The Villainous Chef
I find it both difficult and strange to try and come up with some sort of convoluted, pretentious “bio like” text that somehow enlightens you to who I am and what I bring to this table…yes pun intended. So rather then bash out my resume or tell you some sort of childhood memory that drove me to pursuit my passions, I figure it is best to start as I mean to continue. With the truth.
I could tell you that I went into the service industry because I felt a deep yearning to provide service to the unforgiving public of Toronto. That I grew up in a home of fresh home cooked meals and group family dinners…but I would be lying! I started for the same reason a majority of people start jobs, I was given one.

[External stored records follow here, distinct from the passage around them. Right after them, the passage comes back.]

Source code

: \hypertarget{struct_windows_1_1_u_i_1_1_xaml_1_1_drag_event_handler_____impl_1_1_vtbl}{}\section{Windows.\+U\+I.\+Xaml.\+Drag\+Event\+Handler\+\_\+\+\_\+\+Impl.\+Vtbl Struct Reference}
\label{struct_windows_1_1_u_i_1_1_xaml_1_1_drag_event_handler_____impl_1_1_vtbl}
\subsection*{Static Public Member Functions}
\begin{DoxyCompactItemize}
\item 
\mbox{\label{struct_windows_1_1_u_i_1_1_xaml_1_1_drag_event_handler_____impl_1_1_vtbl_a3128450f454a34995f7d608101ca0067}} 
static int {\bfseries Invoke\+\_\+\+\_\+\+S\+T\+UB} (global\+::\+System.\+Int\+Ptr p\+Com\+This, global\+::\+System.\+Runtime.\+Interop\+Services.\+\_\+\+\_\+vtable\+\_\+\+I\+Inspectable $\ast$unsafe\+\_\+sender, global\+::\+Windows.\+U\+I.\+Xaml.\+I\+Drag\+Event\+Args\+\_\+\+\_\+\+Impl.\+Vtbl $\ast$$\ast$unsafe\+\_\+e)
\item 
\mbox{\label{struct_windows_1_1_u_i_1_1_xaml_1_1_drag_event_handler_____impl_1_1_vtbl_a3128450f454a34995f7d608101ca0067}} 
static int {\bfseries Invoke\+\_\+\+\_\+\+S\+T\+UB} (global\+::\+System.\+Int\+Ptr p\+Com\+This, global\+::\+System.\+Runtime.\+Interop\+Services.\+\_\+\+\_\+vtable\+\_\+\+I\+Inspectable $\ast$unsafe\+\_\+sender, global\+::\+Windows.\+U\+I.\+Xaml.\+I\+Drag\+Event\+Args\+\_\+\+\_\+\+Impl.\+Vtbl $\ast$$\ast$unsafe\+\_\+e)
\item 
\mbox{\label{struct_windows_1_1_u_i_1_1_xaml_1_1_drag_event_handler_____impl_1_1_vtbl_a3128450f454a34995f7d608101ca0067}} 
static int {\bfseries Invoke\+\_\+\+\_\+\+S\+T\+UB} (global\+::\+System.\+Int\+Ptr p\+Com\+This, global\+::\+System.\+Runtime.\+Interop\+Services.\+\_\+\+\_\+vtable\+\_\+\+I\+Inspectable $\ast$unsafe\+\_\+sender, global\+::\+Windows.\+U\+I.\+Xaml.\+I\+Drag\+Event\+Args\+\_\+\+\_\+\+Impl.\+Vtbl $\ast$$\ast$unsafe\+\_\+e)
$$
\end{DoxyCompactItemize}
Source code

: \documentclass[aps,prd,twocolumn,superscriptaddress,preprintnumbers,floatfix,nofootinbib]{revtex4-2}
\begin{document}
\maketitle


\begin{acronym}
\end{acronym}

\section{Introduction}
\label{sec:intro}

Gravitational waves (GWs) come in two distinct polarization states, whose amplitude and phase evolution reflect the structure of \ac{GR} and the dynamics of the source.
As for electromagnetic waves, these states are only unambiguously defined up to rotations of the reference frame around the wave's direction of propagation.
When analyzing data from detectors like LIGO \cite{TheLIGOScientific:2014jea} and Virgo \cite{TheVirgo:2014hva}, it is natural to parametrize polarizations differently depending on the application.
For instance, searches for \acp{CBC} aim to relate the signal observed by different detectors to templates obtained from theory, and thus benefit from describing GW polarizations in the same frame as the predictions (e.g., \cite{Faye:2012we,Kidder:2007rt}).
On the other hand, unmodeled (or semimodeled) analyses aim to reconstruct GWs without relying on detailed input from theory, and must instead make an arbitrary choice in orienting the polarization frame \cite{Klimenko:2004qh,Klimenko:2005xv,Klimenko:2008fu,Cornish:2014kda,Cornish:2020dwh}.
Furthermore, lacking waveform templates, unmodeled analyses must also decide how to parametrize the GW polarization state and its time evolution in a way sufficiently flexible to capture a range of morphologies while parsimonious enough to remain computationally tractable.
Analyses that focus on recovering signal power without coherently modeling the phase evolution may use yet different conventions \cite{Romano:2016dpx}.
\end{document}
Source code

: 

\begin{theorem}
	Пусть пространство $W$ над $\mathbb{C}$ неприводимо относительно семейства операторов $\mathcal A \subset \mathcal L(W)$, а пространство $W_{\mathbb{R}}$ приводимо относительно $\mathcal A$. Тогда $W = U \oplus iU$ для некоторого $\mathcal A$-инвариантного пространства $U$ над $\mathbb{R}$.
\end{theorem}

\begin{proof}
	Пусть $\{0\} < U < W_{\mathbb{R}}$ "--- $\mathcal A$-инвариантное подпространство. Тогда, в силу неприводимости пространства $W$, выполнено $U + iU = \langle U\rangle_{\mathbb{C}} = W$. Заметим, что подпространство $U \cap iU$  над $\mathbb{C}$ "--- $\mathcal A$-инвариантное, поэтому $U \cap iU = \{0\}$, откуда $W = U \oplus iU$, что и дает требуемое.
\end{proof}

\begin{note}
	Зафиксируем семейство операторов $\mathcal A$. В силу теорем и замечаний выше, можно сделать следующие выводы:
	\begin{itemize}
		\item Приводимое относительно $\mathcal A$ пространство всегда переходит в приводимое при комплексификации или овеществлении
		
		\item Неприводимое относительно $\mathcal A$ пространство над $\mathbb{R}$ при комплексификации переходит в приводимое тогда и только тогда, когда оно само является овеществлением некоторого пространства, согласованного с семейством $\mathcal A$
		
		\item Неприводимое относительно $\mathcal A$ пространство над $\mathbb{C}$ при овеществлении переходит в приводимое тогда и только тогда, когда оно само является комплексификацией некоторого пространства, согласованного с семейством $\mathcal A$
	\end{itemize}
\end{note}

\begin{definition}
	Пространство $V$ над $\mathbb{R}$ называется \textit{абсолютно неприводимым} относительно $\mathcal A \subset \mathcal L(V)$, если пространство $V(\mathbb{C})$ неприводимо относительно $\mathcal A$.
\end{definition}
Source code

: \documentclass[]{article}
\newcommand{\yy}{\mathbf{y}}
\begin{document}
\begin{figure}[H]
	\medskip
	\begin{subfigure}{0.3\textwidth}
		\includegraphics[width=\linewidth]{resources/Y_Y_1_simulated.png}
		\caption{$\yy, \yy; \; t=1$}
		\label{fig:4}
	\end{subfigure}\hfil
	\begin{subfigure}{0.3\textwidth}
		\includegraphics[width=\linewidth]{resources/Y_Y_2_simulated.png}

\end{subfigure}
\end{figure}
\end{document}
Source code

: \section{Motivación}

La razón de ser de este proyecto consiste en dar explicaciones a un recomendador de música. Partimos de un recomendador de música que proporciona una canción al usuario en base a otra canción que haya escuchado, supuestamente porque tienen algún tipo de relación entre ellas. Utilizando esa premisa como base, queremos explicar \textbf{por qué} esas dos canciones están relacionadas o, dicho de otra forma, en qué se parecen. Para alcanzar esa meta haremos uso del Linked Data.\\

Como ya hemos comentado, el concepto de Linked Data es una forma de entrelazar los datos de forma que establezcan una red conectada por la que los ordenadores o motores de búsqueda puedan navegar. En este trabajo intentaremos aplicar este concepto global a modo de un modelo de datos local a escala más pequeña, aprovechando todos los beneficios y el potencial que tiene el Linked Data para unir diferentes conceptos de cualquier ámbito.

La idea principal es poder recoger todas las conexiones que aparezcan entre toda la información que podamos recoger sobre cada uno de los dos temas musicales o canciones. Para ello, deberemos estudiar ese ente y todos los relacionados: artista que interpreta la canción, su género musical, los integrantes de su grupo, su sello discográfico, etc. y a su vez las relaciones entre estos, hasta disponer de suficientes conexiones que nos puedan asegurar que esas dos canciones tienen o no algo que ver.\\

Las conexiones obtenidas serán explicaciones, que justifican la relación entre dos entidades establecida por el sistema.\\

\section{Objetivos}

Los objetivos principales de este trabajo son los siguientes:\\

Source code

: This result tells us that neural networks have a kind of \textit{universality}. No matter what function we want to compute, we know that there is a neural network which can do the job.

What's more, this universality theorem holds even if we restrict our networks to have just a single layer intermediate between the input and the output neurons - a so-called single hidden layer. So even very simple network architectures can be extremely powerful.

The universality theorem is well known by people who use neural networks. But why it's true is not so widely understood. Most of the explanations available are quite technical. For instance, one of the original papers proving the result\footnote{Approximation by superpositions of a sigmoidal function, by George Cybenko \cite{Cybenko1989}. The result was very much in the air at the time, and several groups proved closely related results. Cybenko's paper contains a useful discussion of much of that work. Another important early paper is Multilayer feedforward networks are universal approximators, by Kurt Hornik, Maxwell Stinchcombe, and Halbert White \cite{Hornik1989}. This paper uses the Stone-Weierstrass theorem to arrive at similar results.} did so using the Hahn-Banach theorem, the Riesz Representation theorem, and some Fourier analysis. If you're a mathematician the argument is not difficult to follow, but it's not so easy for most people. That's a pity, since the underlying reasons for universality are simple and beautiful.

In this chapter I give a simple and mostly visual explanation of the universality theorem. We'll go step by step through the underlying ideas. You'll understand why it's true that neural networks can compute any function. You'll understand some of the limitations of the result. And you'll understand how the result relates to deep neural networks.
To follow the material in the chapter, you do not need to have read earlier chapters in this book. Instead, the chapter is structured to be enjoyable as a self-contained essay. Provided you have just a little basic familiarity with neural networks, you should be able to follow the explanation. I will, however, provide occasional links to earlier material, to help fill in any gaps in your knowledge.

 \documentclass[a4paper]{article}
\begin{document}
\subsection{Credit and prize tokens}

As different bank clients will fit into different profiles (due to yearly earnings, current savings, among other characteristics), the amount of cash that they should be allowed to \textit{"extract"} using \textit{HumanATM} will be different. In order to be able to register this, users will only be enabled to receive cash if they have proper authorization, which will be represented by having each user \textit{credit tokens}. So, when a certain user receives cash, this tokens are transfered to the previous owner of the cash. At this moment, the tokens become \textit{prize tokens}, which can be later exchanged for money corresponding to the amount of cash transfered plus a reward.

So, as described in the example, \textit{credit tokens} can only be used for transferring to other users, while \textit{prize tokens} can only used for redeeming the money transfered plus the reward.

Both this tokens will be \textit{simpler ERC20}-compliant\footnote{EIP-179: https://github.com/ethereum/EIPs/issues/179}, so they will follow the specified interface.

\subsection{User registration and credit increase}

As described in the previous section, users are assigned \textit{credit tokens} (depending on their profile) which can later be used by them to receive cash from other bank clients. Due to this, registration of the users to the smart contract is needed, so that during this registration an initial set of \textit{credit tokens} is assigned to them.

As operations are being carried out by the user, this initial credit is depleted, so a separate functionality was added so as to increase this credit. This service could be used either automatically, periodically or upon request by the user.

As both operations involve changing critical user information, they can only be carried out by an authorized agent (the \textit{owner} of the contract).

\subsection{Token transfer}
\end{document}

That was me, 14 year old bus boy in the West End of Toronto working out of a little Jazz club. It was only suppose to last until I went off to University…then I would quit all my jobs, become a lawyer, buy stupid big cars and houses…live happily ever after.
Instead I was stung by the industry bug. At first it was to pay the rent and make sure I was golden, it quickly became about learning the CRAFT…ya I said it learning the “craft that is Service”. Its not as simple as taking shit from one place to another and acting nice while you do it, which rapidly became clear as I grew in my industry.
Soon it became my quest to try new concepts, then food profiles, then geographic locations…all in the name of building a better craftsperson.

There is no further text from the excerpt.